In a stunning move, CEO Dan Price announced that he will cut his million dollar salary to $70,000, and he will raise the lowest salary at the firm to $70,000 over the next 3 years. His actions would create a relatively flat compensation structure and function as a criticism of the mind-boggling wage inequality chasm in the United States, where the average CEO makes 200-300 times as much as the average worker. Famous financier J. Pierpont Morgan recommended the ratio should be no higher than 20-to-1.

The idea for a $70,000 minimum wage came to Price after he read a Princeton study by economist Angus Deaton and psychologist Daniel Kahneman that showed $75,000 is the point where money creates maximum happiness.
Price said, "The market rate for me as a C.E.O. compared to a regular person is ridiculous, it's absurd. I want to be a part of the solution to inequality in this country...It's not about pay, it's about an opportunity and developing people and giving them a chance to like thrive and show what they can do."
To pull off this stunt, Price had to cut his own salary dramatically, and profits of $2.2 million will be cut by 80%. However, he believes in the long run, it will boost morale, productivity, and profits. When he announced the new changes at the company's quarterly meeting, his employees stared at him in shock before giving him a standing ovation. Three days after the announcement, Gravity Payments gained several new clients, and 3,500 people applied to work at the company, hoping to secure a $70,000 job they can't find anywhere else.

Paul Tudor Jones said wealth inequality will lead to revolution, taxes, or war. Bill Gross said economic inequality threatens capitalism itself. Elizabeth Warren noted that if the minimum wage kept pace with the increase of worker productivity, it would be $22 per hour.

Dan Price is similar to Henry Ford because Ford doubled his workers' pay to $5 per day.
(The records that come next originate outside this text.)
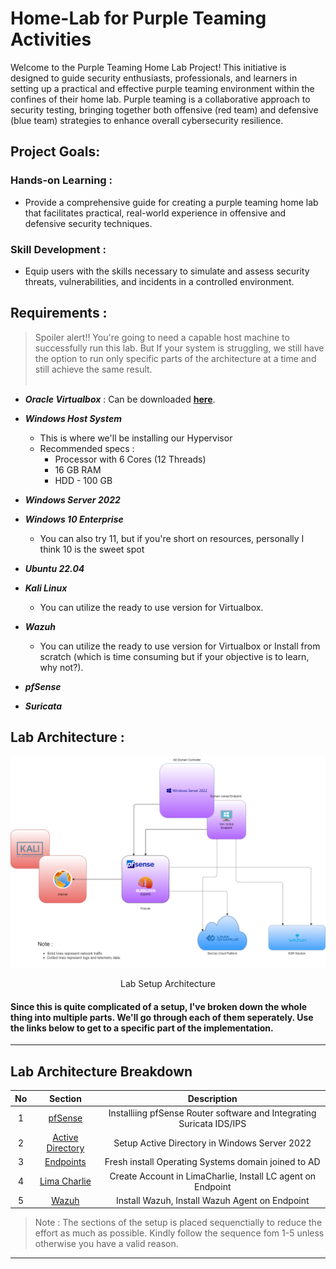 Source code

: # Home-Lab for Purple Teaming Activities

Welcome to the Purple Teaming Home Lab Project! This initiative is designed to guide security enthusiasts, professionals, and learners in setting up a practical and effective purple teaming environment within the confines of their home lab. Purple teaming is a collaborative approach to security testing, bringing together both offensive (red team) and defensive (blue team) strategies to enhance overall cybersecurity resilience.

## Project Goals:


### Hands-on Learning : 
- Provide a comprehensive guide for creating a purple teaming home lab that facilitates practical, real-world experience in offensive and defensive security techniques.

### Skill Development :
- Equip users with the skills necessary to simulate and assess security threats, vulnerabilities, and incidents in a controlled environment.


## Requirements :

> Spoiler alert!! You're going to need a capable host machine to successfully run this lab. But If your system is struggling, we still have the option to run only specific parts of the architecture at a time and still achieve the same result. 
> <br> </br>


- ***Oracle Virtualbox*** : Can be downloaded [**here**](https://www.virtualbox.org/wiki/Downloads).
- ***Windows Host System***
    - This is where we'll be installing our Hypervisor
    - Recommended specs :
      - Processor with 6 Cores (12 Threads)
      - 16 GB RAM
      - HDD - 100 GB
- ***Windows Server 2022***
- ***Windows 10 Enterprise***
  -  You can also try 11, but if you're short on resources, personally I think 10 is the sweet spot
- ***Ubuntu 22.04***
- ***Kali Linux***
  - You can utilize the ready to use version for Virtualbox.
  
- ***Wazuh***
  - You can utilize the ready to use version for Virtualbox or Install from scratch (which is time consuming but if your objective is to learn, why not?).
- ***pfSense***
- ***Suricata***

## Lab Architecture :

![Purple Team Lab Architecture](/PurpleTeam_Lab_Architecture.png)

<center>Lab Setup Architecture</center>


 #### Since this is quite complicated of a setup, I've broken down the whole thing into multiple parts. We'll go through each of them seperately. Use the links below to get to a specific part of the implementation.
---
## Lab Architecture Breakdown

|No|Section|Description|
|:-----:|:-----:|:----:|
|1|[pfSense](/pfSense/pfSense%20Setup.md)|Installiing pfSense Router software and Integrating Suricata IDS/IPS
|2|[Active Directory](/Active%20Directory/Active%20Directory%20Setup.md)|Setup Active Directory in Windows Server 2022|
|3|[Endpoints](/Endpoints/Endpoint%20Setup.md)|Fresh install Operating Systems domain joined to AD|
|4|[Lima Charlie](/Lima%20Charlie/LimaCharlie%20Setup.md)|Create Account in LimaCharlie, Install LC agent on Endpoint|
|5|[Wazuh](/Wazuh/Wazuh%20Setup.md)|Install Wazuh, Install Wazuh Agent on Endpoint|

>Note : The sections of the setup is placed sequenctially to reduce the effort as much as possible. Kindly follow the sequence fom 1-5 unless otherwise you have a valid reason.
---
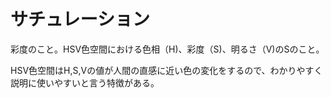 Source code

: # サチュレーション
彩度のこと。HSV色空間における色相（H)、彩度（S)、明るさ（V)のSのこと。

HSV色空間はH,S,Vの値が人間の直感に近い色の変化をするので、わかりやすく説明に使いやすいと言う特徴がある。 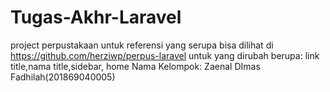 # Tugas-Akhr-Laravel
project perpustakaan
untuk referensi yang serupa bisa dilihat di https://github.com/herziwp/perpus-laravel
untuk yang dirubah berupa: link title,nama title,sidebar, home
Nama Kelompok: Zaenal DImas Fadhilah(201869040005)
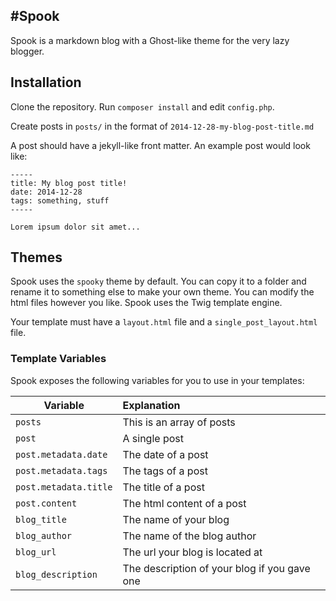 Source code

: #Spook
-----

Spook is a markdown blog with a Ghost-like theme for the very lazy blogger. 

## Installation

Clone the repository. Run `composer install` and edit `config.php`. 

Create posts in `posts/` in the format of `2014-12-28-my-blog-post-title.md`

A post should have a jekyll-like front matter. An example post would look like:

    -----
    title: My blog post title!
    date: 2014-12-28
    tags: something, stuff
    -----

    Lorem ipsum dolor sit amet...

## Themes

Spook uses the `spooky` theme by default. You can copy it to a folder and rename it to something else to make your own theme. You can modify the html files however you like. Spook uses the Twig template engine.

Your template must have a `layout.html` file and a `single_post_layout.html` file.

### Template Variables

Spook exposes the following variables for you to use in your templates:

Variable              | Explanation
----------------------|:------------
 `posts`              | This is an array of posts
 `post`               | A single post
 `post.metadata.date` | The date of a post
 `post.metadata.tags` | The tags of a post
 `post.metadata.title`| The title of a post
 `post.content`       | The html content of a post
 `blog_title`         | The name of your blog
 `blog_author`        | The name of the blog author
 `blog_url`           | The url your blog is located at
 `blog_description`   | The description of your blog if you gave one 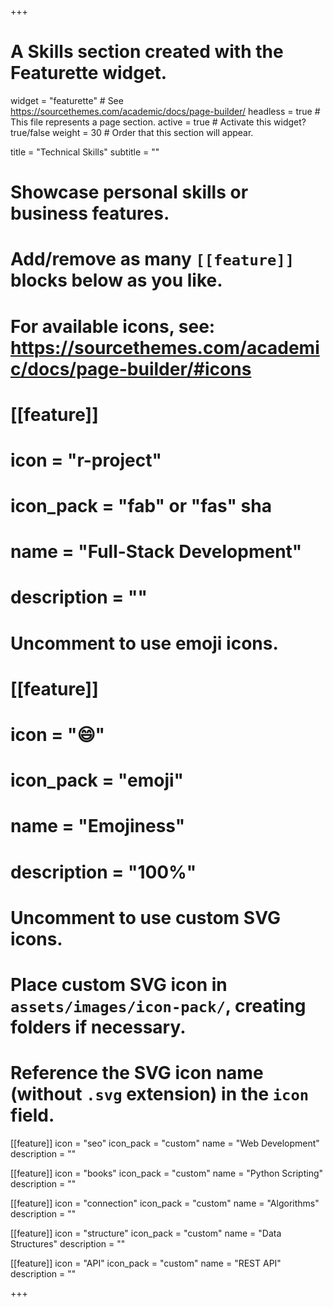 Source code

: +++
# A Skills section created with the Featurette widget.
widget = "featurette"  # See https://sourcethemes.com/academic/docs/page-builder/
headless = true  # This file represents a page section.
active = true  # Activate this widget? true/false
weight = 30  # Order that this section will appear.

title = "Technical Skills"
subtitle = ""

# Showcase personal skills or business features.
# 
# Add/remove as many `[[feature]]` blocks below as you like.
# 
# For available icons, see: https://sourcethemes.com/academic/docs/page-builder/#icons


# [[feature]]
 # icon = "r-project"
 # icon_pack = "fab" or "fas" sha
 # name = "Full-Stack Development"
 # description = ""



# Uncomment to use emoji icons.
# [[feature]]
#  icon = ":smile:"
#  icon_pack = "emoji"
#  name = "Emojiness"
#  description = "100%"  

# Uncomment to use custom SVG icons.
# Place custom SVG icon in `assets/images/icon-pack/`, creating folders if necessary.
# Reference the SVG icon name (without `.svg` extension) in the `icon` field.

[[feature]]
  icon = "seo"
  icon_pack = "custom"
  name = "Web Development"
  description = ""
  
[[feature]]
  icon = "books"
  icon_pack = "custom"
  name = "Python Scripting"
  description = ""  
  
[[feature]]
  icon = "connection"
  icon_pack = "custom"
  name = "Algorithms"
  description = ""
  
 [[feature]]
 icon = "structure"
 icon_pack = "custom"
 name = "Data Structures"
 description = ""

[[feature]]
  icon = "API"
  icon_pack = "custom"
  name = "REST API"
  description = ""
  
+++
Even more radically, he did this at a time when the minimum wage did not exist. Ford's competitors thought he was a fool. The high wage attracted the best employees, and his employee turnover rate dropped tremendously. His workers then used their high wages to buy the cars they made, boosting sales. Despite the Ford example, we still have to listen to hacks like Patrick Rogers, associate professor of strategic management at the School of Business and Economics at North Carolina A&T; State University, who said,
"The sad thing is that Mr. Price probably thinks happy workers are productive workers. However, there's just no evidence that this is true. So he'll improve happiness, only in the short term, and will not improve productivity. Which doesn't bode well for his long-term viability as a firm."
Critics mention the "market rate" as if it were some kind of impersonal force of nature, like gravity. It's just the way the world works, according to them. This is far from the truth. Unlike gravity, which is the same in every country, the "market rate" is not a natural fact that we must subject ourselves to. It is a human creation that reflects not just the economic realities of a country, but the values of a nation as well. In short, they confuse "social science" with "natural science." Dan Price understands the difference.